Depending upon the source, industry experts estimate that 30-52% of all study participants drop out prior to completion. This requires sponsors to recruit more patients into their clinical trials to compensate for the ones who drop out, potentially adding several months to timelines and millions of dollars in operational expenses and opportunity costs.
Bottom line: A well-executed and strategic retention program is paramount. Below are tips to maximize the effectiveness of your retention program. These tips are applicable not only to clinical trials, but also any retention/loyalty program between patients and medical professionals.
Make it Easy for Medical Staff
In order to be successful, the medical staff must comply with the retention program. Study coordinators -- the staff at the physician's office who run the clinical trials -- are very busy and office space is a precious commodity. They don't want the burden of remembering to provide patients with a particular retention item that corresponds to a particular visit. If your program requires manual management, expect spotty compliance.
At Blue Chip Healthcare Marketing, we have found that automated systems largely take the responsibility off of coordinators.

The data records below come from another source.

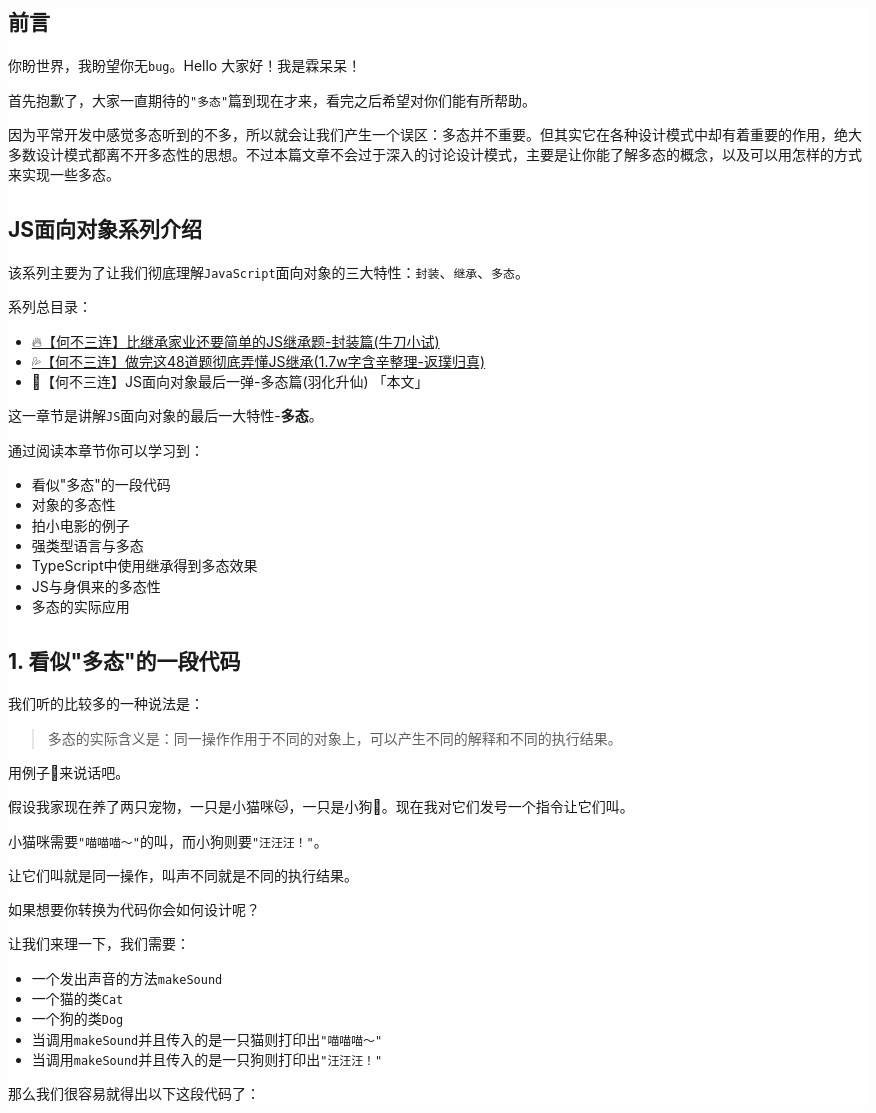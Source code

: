 ## 前言

你盼世界，我盼望你无`bug`。Hello 大家好！我是霖呆呆！

首先抱歉了，大家一直期待的`"多态"`篇到现在才来，看完之后希望对你们能有所帮助。

因为平常开发中感觉多态听到的不多，所以就会让我们产生一个误区：多态并不重要。但其实它在各种设计模式中却有着重要的作用，绝大多数设计模式都离不开多态性的思想。不过本篇文章不会过于深入的讨论设计模式，主要是让你能了解多态的概念，以及可以用怎样的方式来实现一些多态。

## JS面向对象系列介绍

该系列主要为了让我们彻底理解`JavaScript`面向对象的三大特性：`封装`、`继承`、`多态`。

系列总目录：

- [🔥【何不三连】比继承家业还要简单的JS继承题-封装篇(牛刀小试)](https://juejin.im/post/5e707417e51d45272054d5d3)
- [💦【何不三连】做完这48道题彻底弄懂JS继承(1.7w字含辛整理-返璞归真)](https://juejin.im/post/5e75e22951882549027687f9)
- 🍃【何不三连】JS面向对象最后一弹-多态篇(羽化升仙) 「本文」

这一章节是讲解`JS`面向对象的最后一大特性-**多态**。

通过阅读本章节你可以学习到：

- 看似"多态"的一段代码
- 对象的多态性
- 拍小电影的例子
- 强类型语言与多态
- TypeScript中使用继承得到多态效果
- JS与身俱来的多态性
- 多态的实际应用



## 1. 看似"多态"的一段代码

我们听的比较多的一种说法是：

> 多态的实际含义是：同一操作作用于不同的对象上，可以产生不同的解释和不同的执行结果。

用例子🌰来说话吧。

假设我家现在养了两只宠物，一只是小猫咪🐱，一只是小狗🐶。现在我对它们发号一个指令让它们叫。

小猫咪需要`"喵喵喵～"`的叫，而小狗则要`"汪汪汪！"`。

让它们叫就是同一操作，叫声不同就是不同的执行结果。

如果想要你转换为代码你会如何设计呢？

让我们来理一下，我们需要：

- 一个发出声音的方法`makeSound`
- 一个猫的类`Cat`
- 一个狗的类`Dog`
- 当调用`makeSound`并且传入的是一只猫则打印出`"喵喵喵～"`
- 当调用`makeSound`并且传入的是一只狗则打印出`"汪汪汪！"`

那么我们很容易就得出以下这段代码了：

We require them to input minimal data into a compliant system confirming that an action (warranting a retention item) has occurred. A separate facility is responsible for the fulfillment of the retention item to the patient. By taking the burden off the coordinator to implement the retention program, compliance has been close to 100%.
Make it Useful
There is a massive graveyard somewhere filled with unused tote bags, planners, mouse pads and other run-of-the-mill retention items that no one wanted or were never distributed. Spend time understanding the study participants and what interests them. Ask them what they would want (keeping in mind the value must be nominal and not considered coercive in any way) in order to identify items they will appreciate and use. Considering the financial implications of a retention program, a little bit of research goes a long way.

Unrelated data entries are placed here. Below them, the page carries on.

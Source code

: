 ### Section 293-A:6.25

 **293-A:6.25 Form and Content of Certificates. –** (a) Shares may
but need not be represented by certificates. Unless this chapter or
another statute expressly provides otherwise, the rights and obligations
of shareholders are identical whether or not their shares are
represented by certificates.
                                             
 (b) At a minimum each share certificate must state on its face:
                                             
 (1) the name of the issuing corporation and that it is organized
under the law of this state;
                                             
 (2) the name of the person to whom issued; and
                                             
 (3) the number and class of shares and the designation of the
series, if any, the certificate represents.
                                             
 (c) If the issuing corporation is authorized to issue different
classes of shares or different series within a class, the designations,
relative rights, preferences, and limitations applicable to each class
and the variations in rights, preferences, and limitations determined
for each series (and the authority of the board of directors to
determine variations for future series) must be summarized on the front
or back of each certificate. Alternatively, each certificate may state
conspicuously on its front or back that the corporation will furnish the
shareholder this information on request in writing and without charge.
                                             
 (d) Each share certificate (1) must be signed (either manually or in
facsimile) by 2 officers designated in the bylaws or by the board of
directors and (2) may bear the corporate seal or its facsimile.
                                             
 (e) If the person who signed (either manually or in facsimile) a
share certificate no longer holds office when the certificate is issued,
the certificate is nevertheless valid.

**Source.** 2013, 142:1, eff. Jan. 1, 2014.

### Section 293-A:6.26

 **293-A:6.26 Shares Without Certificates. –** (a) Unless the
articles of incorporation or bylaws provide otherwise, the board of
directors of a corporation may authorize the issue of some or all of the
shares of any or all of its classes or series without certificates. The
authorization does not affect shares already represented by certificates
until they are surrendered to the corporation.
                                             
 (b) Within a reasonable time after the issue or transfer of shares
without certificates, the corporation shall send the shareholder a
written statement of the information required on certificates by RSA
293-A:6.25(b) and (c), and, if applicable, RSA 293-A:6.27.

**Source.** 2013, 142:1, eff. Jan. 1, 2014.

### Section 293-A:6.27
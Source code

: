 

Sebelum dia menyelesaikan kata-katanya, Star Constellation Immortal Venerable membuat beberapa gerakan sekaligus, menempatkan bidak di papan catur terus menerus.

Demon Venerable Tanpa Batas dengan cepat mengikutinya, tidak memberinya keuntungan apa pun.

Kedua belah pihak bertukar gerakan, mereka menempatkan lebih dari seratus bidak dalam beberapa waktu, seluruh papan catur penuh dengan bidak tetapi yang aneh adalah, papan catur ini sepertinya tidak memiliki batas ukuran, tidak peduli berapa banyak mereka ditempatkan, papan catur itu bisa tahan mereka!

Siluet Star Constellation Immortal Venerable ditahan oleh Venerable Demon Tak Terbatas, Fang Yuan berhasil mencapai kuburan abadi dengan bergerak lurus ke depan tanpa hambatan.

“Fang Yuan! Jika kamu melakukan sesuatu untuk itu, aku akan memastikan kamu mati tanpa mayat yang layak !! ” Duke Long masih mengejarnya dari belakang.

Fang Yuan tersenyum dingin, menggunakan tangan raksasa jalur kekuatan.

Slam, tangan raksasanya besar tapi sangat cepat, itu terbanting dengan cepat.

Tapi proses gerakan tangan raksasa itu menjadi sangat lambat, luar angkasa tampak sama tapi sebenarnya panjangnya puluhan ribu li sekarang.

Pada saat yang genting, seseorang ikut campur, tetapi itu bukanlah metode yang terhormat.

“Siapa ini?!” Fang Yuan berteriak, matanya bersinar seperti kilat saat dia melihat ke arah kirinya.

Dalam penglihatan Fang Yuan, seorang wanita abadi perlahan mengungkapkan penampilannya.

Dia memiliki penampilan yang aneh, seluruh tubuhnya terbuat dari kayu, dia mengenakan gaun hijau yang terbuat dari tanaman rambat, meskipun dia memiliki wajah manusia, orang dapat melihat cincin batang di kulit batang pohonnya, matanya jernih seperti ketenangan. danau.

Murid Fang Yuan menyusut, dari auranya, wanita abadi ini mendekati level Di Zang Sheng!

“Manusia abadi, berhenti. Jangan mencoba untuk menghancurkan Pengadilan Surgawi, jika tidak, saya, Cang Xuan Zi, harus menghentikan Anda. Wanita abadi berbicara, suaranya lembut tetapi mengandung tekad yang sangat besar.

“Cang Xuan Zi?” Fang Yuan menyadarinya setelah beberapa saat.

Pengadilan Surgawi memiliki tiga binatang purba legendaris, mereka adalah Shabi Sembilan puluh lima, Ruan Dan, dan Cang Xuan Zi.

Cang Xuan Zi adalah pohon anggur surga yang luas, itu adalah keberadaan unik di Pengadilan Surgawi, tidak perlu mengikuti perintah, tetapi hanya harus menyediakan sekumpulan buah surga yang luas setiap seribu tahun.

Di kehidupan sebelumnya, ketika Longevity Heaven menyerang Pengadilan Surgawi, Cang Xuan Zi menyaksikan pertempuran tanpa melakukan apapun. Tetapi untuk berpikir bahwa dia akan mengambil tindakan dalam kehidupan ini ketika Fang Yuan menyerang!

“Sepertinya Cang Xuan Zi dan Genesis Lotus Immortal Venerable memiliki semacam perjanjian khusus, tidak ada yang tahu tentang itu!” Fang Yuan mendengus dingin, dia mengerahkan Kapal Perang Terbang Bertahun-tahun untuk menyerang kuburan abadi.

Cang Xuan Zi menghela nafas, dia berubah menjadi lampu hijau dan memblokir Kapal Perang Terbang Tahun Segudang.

For a program executed last year, we fielded a quick market research study that asked women, "When you are able to make time for yourself, what do you like to do?" Using the feedback, we developed a spa day kit, a beauty day kit and a dinner kit. These items were automatically sent out to patients when they met certain study benchmarks. These kits included items of nominal monetary value, but were useful in encouraging patients to take time for themselves. The kits resonated well with study participants and there was an immediate 22% spike in monthly retention after the first kit was sent out.
Make it Feel Good
Participating in a medical research study is a big deal. Obviously, it's critical to drug developers, but it's even more important to those who will one day benefit from the FDA-approved medication. Reminding study participants about the spirit of volunteerism and how others may one day benefit is an extremely powerful and effective communication strategy.
For a recent study, 10 well-known female artists were commissioned to develop original artwork incorporating aspirational imagery and brand elements associated with the study. The artwork was then printed on letter-sized card stock, numbered, and a different card was sent to patients as they reached study milestones.
The art card was also accompanied by a customized, branded letter to the patients, thanking them for their dedication and commitment and giving them a brief biography of the artist. Not only did the program increase retention rates significantly, but we received a tremendous amount of feedback from study coordinators that their patients expressed a great deal of pride for participating.
A strategic and well-executed patient retention program can save drug developers millions. Developing retention programs deserves as much research and rigor as the recruitment plan itself. The reality is that there will always be patients who drop out of research studies, but by making programs easier to execute, providing patients with items that are more appreciated and useful, and reminding participants about the big picture, drug developers may find themselves one step closer to the finish line.